▽

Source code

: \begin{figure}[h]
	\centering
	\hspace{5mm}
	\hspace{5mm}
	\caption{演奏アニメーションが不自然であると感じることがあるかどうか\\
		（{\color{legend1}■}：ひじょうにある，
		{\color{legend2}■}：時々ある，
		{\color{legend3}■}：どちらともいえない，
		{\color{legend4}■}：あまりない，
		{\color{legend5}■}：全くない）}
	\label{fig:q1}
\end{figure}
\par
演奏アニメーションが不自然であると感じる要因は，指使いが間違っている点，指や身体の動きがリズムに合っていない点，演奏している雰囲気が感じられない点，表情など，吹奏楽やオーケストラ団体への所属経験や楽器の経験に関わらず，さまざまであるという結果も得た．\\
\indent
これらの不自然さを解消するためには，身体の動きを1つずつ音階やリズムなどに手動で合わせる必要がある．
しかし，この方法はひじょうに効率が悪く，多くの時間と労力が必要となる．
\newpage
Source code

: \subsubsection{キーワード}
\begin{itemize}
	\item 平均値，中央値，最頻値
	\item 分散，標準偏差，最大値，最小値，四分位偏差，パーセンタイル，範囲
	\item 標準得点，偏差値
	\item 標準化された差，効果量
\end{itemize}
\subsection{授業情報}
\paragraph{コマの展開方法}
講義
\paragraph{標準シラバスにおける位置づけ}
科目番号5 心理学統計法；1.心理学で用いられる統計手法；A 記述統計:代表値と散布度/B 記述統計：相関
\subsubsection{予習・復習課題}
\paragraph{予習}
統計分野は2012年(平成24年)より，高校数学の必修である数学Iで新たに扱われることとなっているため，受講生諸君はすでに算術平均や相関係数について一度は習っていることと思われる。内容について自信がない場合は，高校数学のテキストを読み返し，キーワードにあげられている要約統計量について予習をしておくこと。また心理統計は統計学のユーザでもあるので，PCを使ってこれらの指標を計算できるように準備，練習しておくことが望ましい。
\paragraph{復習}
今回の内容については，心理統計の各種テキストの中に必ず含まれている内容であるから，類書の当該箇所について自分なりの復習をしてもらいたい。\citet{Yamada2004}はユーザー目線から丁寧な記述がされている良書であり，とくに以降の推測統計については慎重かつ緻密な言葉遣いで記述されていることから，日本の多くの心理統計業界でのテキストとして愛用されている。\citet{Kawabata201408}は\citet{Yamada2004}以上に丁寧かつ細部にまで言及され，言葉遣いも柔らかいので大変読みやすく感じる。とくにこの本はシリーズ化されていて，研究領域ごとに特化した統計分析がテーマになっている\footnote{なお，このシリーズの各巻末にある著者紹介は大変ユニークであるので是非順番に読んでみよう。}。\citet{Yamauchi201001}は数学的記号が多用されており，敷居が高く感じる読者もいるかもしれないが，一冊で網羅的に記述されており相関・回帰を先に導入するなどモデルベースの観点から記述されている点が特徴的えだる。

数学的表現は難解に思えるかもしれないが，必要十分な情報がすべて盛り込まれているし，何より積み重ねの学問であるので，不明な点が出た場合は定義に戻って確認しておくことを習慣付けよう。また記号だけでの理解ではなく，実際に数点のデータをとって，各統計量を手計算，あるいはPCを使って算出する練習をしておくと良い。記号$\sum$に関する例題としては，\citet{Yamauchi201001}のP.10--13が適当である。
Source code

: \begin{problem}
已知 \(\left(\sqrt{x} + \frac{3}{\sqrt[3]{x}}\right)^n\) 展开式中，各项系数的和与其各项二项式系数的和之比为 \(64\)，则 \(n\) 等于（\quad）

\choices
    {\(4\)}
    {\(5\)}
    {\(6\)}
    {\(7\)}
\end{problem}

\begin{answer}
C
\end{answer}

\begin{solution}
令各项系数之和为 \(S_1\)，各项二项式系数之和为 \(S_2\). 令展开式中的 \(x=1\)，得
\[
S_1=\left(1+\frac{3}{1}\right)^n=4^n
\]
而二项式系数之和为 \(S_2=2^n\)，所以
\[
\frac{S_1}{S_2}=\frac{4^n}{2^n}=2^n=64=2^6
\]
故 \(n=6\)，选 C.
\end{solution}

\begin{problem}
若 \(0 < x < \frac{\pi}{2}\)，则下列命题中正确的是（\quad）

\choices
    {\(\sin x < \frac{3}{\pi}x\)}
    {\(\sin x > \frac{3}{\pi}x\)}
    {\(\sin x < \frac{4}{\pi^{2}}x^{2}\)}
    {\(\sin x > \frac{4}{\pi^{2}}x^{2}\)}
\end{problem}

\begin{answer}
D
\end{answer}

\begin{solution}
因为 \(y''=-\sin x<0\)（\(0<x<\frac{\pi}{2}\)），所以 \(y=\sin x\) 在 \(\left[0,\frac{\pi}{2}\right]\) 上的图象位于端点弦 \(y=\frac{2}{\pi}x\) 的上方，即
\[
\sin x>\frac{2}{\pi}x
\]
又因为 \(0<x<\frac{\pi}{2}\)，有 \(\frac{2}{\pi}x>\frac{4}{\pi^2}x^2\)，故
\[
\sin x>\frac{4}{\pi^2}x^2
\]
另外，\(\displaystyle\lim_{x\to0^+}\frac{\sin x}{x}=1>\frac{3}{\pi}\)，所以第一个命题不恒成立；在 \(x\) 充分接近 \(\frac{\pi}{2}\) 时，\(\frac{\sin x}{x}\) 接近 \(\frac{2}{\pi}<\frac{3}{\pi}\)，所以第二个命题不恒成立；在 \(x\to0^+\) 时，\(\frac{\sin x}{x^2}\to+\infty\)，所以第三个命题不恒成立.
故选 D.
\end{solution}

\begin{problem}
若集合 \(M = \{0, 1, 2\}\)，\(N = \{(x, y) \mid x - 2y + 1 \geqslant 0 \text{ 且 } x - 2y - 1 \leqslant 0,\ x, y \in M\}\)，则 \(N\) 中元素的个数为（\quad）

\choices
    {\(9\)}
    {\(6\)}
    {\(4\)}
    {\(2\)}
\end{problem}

△

The answer should be all the entries, restated with no word changed.

Source code

: \begin{figure}[h]
	\centering
	\hspace{5mm}
	\hspace{5mm}
	\caption{演奏アニメーションが不自然であると感じることがあるかどうか\\
		（{\color{legend1}■}：ひじょうにある，
		{\color{legend2}■}：時々ある，
		{\color{legend3}■}：どちらともいえない，
		{\color{legend4}■}：あまりない，
		{\color{legend5}■}：全くない）}
	\label{fig:q1}
\end{figure}
\par
演奏アニメーションが不自然であると感じる要因は，指使いが間違っている点，指や身体の動きがリズムに合っていない点，演奏している雰囲気が感じられない点，表情など，吹奏楽やオーケストラ団体への所属経験や楽器の経験に関わらず，さまざまであるという結果も得た．\\
\indent
これらの不自然さを解消するためには，身体の動きを1つずつ音階やリズムなどに手動で合わせる必要がある．
しかし，この方法はひじょうに効率が悪く，多くの時間と労力が必要となる．
\newpage
Source code

: \subsubsection{キーワード}
\begin{itemize}
	\item 平均値，中央値，最頻値
	\item 分散，標準偏差，最大値，最小値，四分位偏差，パーセンタイル，範囲
	\item 標準得点，偏差値
	\item 標準化された差，効果量
\end{itemize}
\subsection{授業情報}
\paragraph{コマの展開方法}
講義
\paragraph{標準シラバスにおける位置づけ}
科目番号5 心理学統計法；1.心理学で用いられる統計手法；A 記述統計:代表値と散布度/B 記述統計：相関
\subsubsection{予習・復習課題}
\paragraph{予習}
統計分野は2012年(平成24年)より，高校数学の必修である数学Iで新たに扱われることとなっているため，受講生諸君はすでに算術平均や相関係数について一度は習っていることと思われる。内容について自信がない場合は，高校数学のテキストを読み返し，キーワードにあげられている要約統計量について予習をしておくこと。また心理統計は統計学のユーザでもあるので，PCを使ってこれらの指標を計算できるように準備，練習しておくことが望ましい。
\paragraph{復習}
今回の内容については，心理統計の各種テキストの中に必ず含まれている内容であるから，類書の当該箇所について自分なりの復習をしてもらいたい。\citet{Yamada2004}はユーザー目線から丁寧な記述がされている良書であり，とくに以降の推測統計については慎重かつ緻密な言葉遣いで記述されていることから，日本の多くの心理統計業界でのテキストとして愛用されている。\citet{Kawabata201408}は\citet{Yamada2004}以上に丁寧かつ細部にまで言及され，言葉遣いも柔らかいので大変読みやすく感じる。とくにこの本はシリーズ化されていて，研究領域ごとに特化した統計分析がテーマになっている\footnote{なお，このシリーズの各巻末にある著者紹介は大変ユニークであるので是非順番に読んでみよう。}。\citet{Yamauchi201001}は数学的記号が多用されており，敷居が高く感じる読者もいるかもしれないが，一冊で網羅的に記述されており相関・回帰を先に導入するなどモデルベースの観点から記述されている点が特徴的えだる。

数学的表現は難解に思えるかもしれないが，必要十分な情報がすべて盛り込まれているし，何より積み重ねの学問であるので，不明な点が出た場合は定義に戻って確認しておくことを習慣付けよう。また記号だけでの理解ではなく，実際に数点のデータをとって，各統計量を手計算，あるいはPCを使って算出する練習をしておくと良い。記号$\sum$に関する例題としては，\citet{Yamauchi201001}のP.10--13が適当である。
Source code

: \begin{problem}
已知 \(\left(\sqrt{x} + \frac{3}{\sqrt[3]{x}}\right)^n\) 展开式中，各项系数的和与其各项二项式系数的和之比为 \(64\)，则 \(n\) 等于（\quad）

\choices
    {\(4\)}
    {\(5\)}
    {\(6\)}
    {\(7\)}
\end{problem}

\begin{answer}
C
\end{answer}

\begin{solution}
令各项系数之和为 \(S_1\)，各项二项式系数之和为 \(S_2\). 令展开式中的 \(x=1\)，得
\[
S_1=\left(1+\frac{3}{1}\right)^n=4^n
\]
而二项式系数之和为 \(S_2=2^n\)，所以
\[
\frac{S_1}{S_2}=\frac{4^n}{2^n}=2^n=64=2^6
\]
故 \(n=6\)，选 C.
\end{solution}

\begin{problem}
若 \(0 < x < \frac{\pi}{2}\)，则下列命题中正确的是（\quad）

\choices
    {\(\sin x < \frac{3}{\pi}x\)}
    {\(\sin x > \frac{3}{\pi}x\)}
    {\(\sin x < \frac{4}{\pi^{2}}x^{2}\)}
    {\(\sin x > \frac{4}{\pi^{2}}x^{2}\)}
\end{problem}

\begin{answer}
D
\end{answer}

\begin{solution}
因为 \(y''=-\sin x<0\)（\(0<x<\frac{\pi}{2}\)），所以 \(y=\sin x\) 在 \(\left[0,\frac{\pi}{2}\right]\) 上的图象位于端点弦 \(y=\frac{2}{\pi}x\) 的上方，即
\[
\sin x>\frac{2}{\pi}x
\]
又因为 \(0<x<\frac{\pi}{2}\)，有 \(\frac{2}{\pi}x>\frac{4}{\pi^2}x^2\)，故
\[
\sin x>\frac{4}{\pi^2}x^2
\]
另外，\(\displaystyle\lim_{x\to0^+}\frac{\sin x}{x}=1>\frac{3}{\pi}\)，所以第一个命题不恒成立；在 \(x\) 充分接近 \(\frac{\pi}{2}\) 时，\(\frac{\sin x}{x}\) 接近 \(\frac{2}{\pi}<\frac{3}{\pi}\)，所以第二个命题不恒成立；在 \(x\to0^+\) 时，\(\frac{\sin x}{x^2}\to+\infty\)，所以第三个命题不恒成立.
故选 D.
\end{solution}

\begin{problem}
若集合 \(M = \{0, 1, 2\}\)，\(N = \{(x, y) \mid x - 2y + 1 \geqslant 0 \text{ 且 } x - 2y - 1 \leqslant 0,\ x, y \in M\}\)，则 \(N\) 中元素的个数为（\quad）

\choices
    {\(9\)}
    {\(6\)}
    {\(4\)}
    {\(2\)}
\end{problem}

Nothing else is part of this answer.